The electronic structure of two recently crystallographically solved, thiolate-phosphine protected silver clusters Ag14 and Ag16 are analyzed via density functional theory (DFT) and their optical excitations are analyzed from time-dependent DFT perturbation theory. Both clusters can be characterized as having the S(2) free-electron configuration in the metal core, which is the first time such a configuration is confirmed for structurally known ligand-protected noble metal clusters. However, their different core shapes and ligand layer induce significantly different optical spectra.
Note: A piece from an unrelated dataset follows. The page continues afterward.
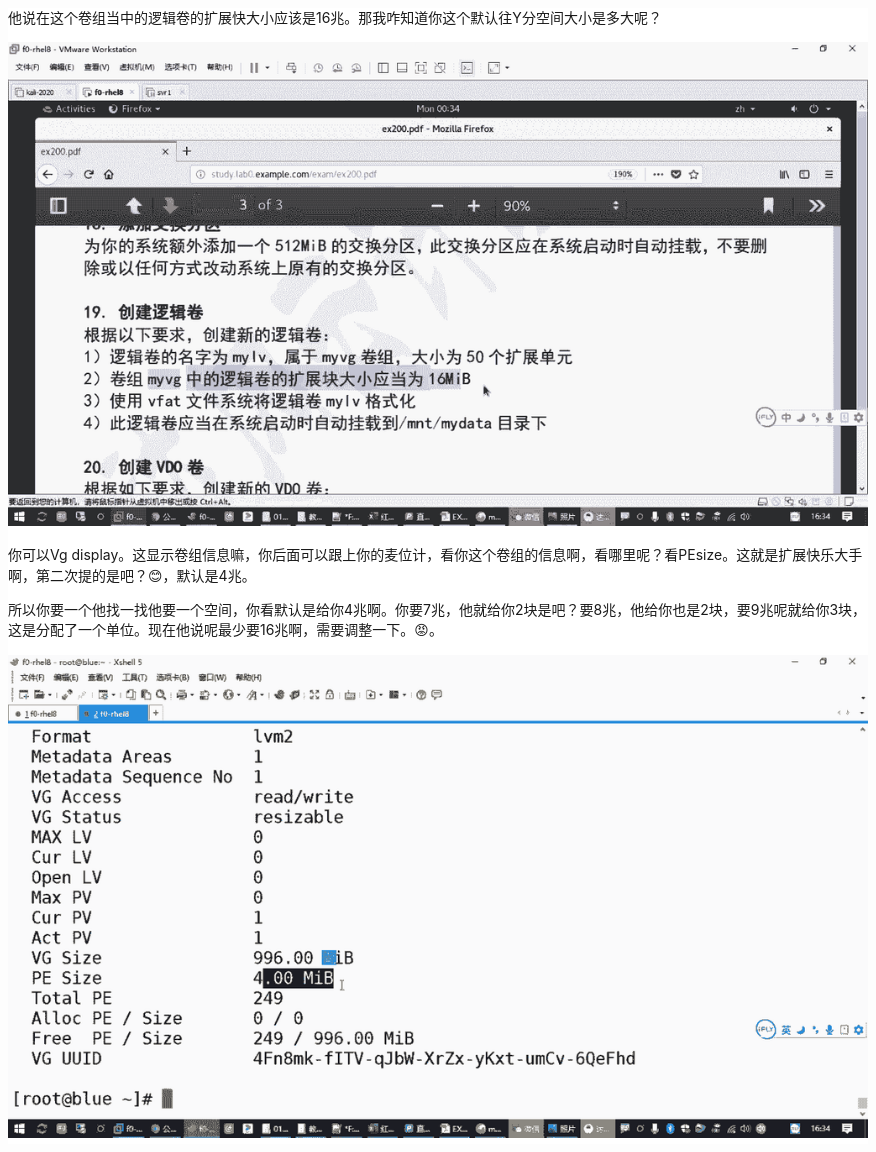 他说在这个卷组当中的逻辑卷的扩展快大小应该是16兆。那我咋知道你这个默认往Y分空间大小是多大呢？

![](img/3e6d167ef264f790ac06fae66e312d66_98.png)

你可以Vg display。这显示卷组信息嘛，你后面可以跟上你的麦位计，看你这个卷组的信息啊，看哪里呢？看PEsize。这就是扩展快乐大手啊，第二次提的是吧？😊，默认是4兆。

所以你要一个他找一找他要一个空间，你看默认是给你4兆啊。你要7兆，他就给你2块是吧？要8兆，他给你也是2块，要9兆呢就给你3块，这是分配了一个单位。现在他说呢最少要16兆啊，需要调整一下。😡。



![](img/3e6d167ef264f790ac06fae66e312d66_100.png)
Performance of gradient-corrected DFT functionals is discussed and it is shown that the asymptotically correct Leeuwen-Baerends LB94 functional reproduces the optical spectrum of Ag14 in a good agreement with experiment. Choice of the functional becomes important for clusters where the optical transitions are dominated by the electron-rich ligand layer.